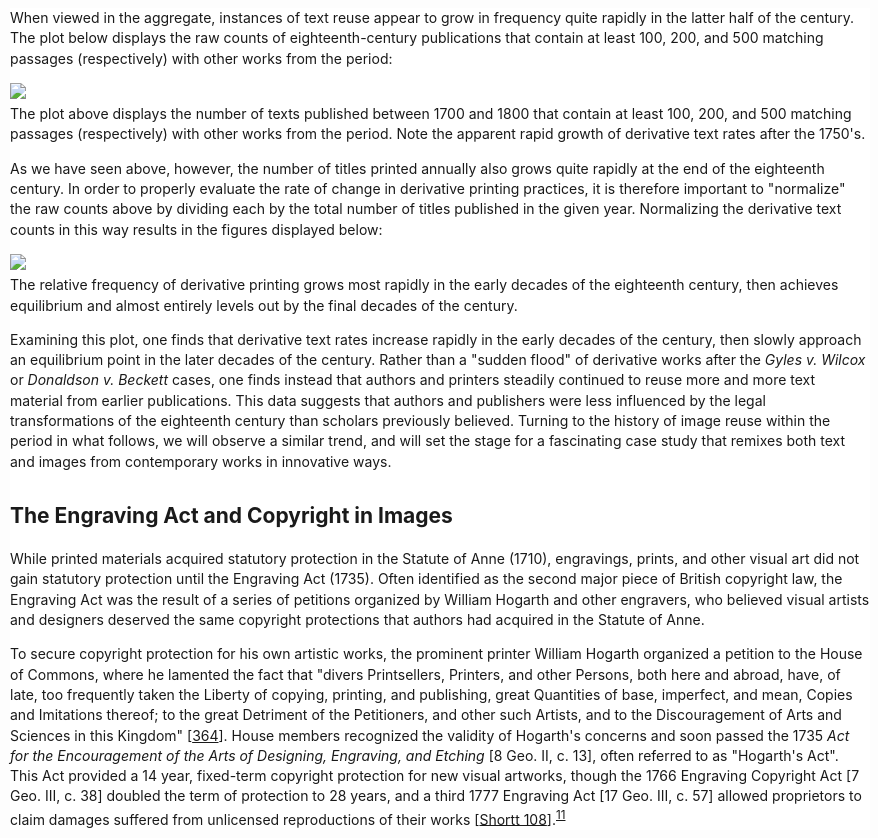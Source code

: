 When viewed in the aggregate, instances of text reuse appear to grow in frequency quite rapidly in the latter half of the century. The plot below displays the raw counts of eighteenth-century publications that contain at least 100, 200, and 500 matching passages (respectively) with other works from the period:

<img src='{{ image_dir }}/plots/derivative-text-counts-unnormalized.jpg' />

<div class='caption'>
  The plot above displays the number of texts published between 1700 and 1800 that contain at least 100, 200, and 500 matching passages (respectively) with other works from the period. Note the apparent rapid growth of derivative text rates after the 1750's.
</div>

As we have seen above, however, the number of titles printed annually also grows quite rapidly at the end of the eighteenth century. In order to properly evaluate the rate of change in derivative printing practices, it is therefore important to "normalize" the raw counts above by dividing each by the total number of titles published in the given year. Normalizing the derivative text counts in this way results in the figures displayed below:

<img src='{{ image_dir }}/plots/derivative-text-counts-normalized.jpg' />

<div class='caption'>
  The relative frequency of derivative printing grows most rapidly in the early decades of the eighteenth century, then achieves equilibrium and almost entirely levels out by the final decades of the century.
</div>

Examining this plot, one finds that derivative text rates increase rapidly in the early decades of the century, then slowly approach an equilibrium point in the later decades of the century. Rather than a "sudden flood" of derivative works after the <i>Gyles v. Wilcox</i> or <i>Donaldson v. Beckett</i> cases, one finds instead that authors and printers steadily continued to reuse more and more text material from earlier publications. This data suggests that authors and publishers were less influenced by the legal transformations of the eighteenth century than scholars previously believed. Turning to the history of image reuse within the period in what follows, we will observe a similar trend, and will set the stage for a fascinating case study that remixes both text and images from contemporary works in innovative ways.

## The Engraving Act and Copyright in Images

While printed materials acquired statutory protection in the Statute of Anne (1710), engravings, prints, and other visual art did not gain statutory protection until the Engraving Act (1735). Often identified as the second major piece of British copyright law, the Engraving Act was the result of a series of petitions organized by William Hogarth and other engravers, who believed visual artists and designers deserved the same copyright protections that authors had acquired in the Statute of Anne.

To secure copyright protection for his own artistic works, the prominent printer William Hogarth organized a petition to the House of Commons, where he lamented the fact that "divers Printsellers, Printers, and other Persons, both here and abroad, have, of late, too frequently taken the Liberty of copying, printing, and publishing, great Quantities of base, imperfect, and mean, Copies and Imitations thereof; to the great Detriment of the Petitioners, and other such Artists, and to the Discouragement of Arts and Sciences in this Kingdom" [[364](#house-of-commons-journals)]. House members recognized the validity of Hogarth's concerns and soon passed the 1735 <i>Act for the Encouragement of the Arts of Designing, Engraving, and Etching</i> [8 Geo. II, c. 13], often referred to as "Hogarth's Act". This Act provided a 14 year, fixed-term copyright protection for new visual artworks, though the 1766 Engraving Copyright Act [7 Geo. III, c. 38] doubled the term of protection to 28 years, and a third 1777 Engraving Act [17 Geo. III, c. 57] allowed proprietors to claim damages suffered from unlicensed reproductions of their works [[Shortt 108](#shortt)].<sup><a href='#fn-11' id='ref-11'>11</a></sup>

┄┄┄┄┄┄┄┄┄┄

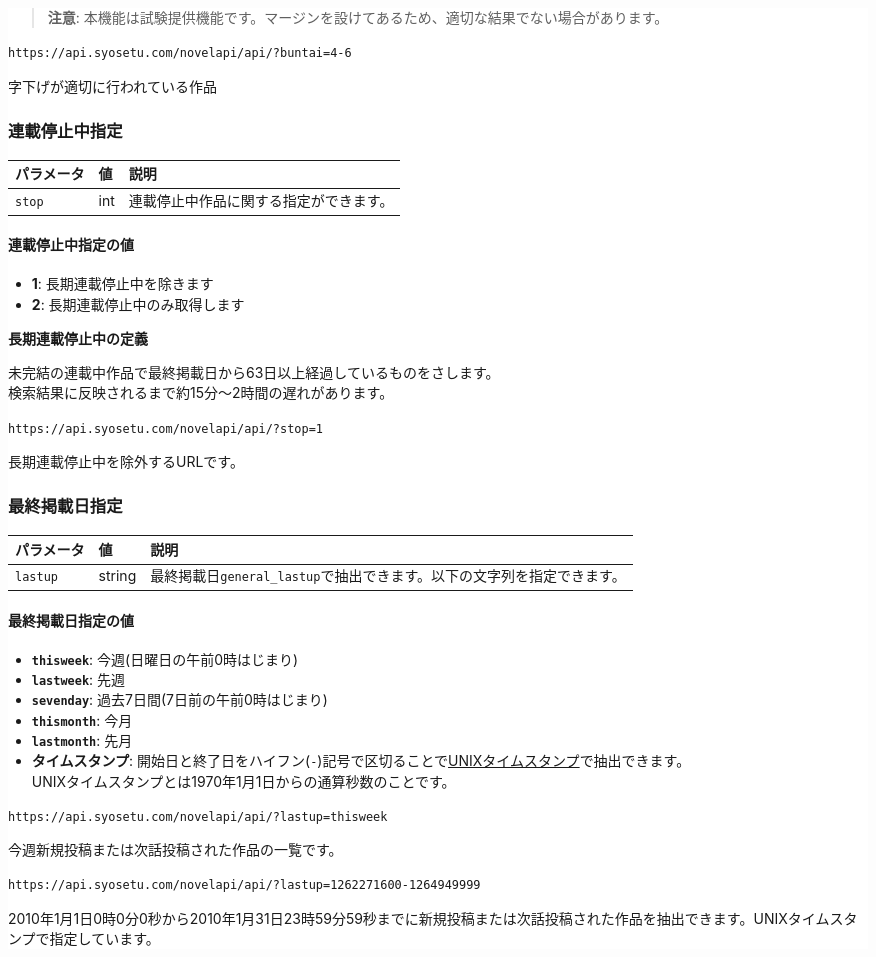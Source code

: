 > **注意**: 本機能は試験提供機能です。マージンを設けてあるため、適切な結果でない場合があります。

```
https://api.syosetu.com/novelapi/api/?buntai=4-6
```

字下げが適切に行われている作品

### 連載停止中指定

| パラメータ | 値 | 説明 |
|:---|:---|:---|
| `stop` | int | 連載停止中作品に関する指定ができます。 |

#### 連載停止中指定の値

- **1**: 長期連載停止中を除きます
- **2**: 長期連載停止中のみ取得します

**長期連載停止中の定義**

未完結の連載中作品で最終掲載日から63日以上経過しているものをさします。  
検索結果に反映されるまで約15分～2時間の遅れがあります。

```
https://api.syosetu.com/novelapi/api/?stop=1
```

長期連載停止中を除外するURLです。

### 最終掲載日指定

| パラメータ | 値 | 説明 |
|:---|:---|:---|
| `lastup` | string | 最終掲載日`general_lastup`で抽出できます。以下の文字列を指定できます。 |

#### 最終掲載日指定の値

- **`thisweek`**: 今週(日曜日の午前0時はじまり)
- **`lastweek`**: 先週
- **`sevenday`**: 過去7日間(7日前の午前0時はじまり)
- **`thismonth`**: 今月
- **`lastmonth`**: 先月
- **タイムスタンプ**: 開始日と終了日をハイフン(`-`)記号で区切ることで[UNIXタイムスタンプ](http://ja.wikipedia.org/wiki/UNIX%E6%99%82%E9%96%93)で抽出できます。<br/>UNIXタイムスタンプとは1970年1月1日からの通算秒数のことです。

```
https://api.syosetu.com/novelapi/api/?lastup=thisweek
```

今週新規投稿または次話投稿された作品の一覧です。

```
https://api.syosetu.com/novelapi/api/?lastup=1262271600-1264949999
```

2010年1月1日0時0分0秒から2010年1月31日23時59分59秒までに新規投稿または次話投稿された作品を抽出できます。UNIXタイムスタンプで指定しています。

┄┄┄┄┄┄┄┄┄┄

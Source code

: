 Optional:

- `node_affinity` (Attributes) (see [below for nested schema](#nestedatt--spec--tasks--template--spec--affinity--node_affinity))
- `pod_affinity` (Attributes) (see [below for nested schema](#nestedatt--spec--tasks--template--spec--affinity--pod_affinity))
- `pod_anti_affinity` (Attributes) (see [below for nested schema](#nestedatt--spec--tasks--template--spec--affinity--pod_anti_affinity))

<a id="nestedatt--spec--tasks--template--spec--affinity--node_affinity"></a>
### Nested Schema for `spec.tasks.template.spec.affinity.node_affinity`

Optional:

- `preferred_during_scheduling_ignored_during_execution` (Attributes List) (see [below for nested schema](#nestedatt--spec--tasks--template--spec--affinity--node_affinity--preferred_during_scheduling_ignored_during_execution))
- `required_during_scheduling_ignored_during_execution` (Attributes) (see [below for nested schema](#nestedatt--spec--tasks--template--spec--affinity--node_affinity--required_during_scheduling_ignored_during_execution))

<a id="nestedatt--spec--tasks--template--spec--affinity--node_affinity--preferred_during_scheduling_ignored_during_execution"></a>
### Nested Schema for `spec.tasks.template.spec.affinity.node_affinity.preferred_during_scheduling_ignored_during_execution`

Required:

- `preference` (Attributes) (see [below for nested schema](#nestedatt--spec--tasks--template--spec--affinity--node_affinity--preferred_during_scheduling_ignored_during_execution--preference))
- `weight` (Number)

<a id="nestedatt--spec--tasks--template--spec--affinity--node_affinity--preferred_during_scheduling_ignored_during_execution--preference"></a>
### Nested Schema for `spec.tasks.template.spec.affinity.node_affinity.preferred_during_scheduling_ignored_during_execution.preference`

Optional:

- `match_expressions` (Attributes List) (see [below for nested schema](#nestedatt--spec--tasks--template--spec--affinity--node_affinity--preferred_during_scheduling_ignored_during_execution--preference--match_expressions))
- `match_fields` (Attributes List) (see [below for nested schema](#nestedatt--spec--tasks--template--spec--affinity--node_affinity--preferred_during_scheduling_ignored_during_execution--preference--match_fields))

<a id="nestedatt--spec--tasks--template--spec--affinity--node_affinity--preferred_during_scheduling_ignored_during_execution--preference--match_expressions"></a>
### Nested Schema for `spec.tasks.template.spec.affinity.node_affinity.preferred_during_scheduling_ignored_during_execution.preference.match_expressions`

┄┄┄┄┄┄┄┄┄┄

_Exercise_. Please, from the material above, copy only the lines from the line with "今週新規投稿または次話投稿された作品の一覧です。" up to and including the line with "2010年1月1日0時0分0", exactly as written.

_Exercise solution_.
今週新規投稿または次話投稿された作品の一覧です。

```
https://api.syosetu.com/novelapi/api/?lastup=1262271600-1264949999
```

2010年1月1日0時0分0秒から2010年1月31日23時59分59秒までに新規投稿または次話投稿された作品を抽出できます。UNIXタイムスタンプで指定しています。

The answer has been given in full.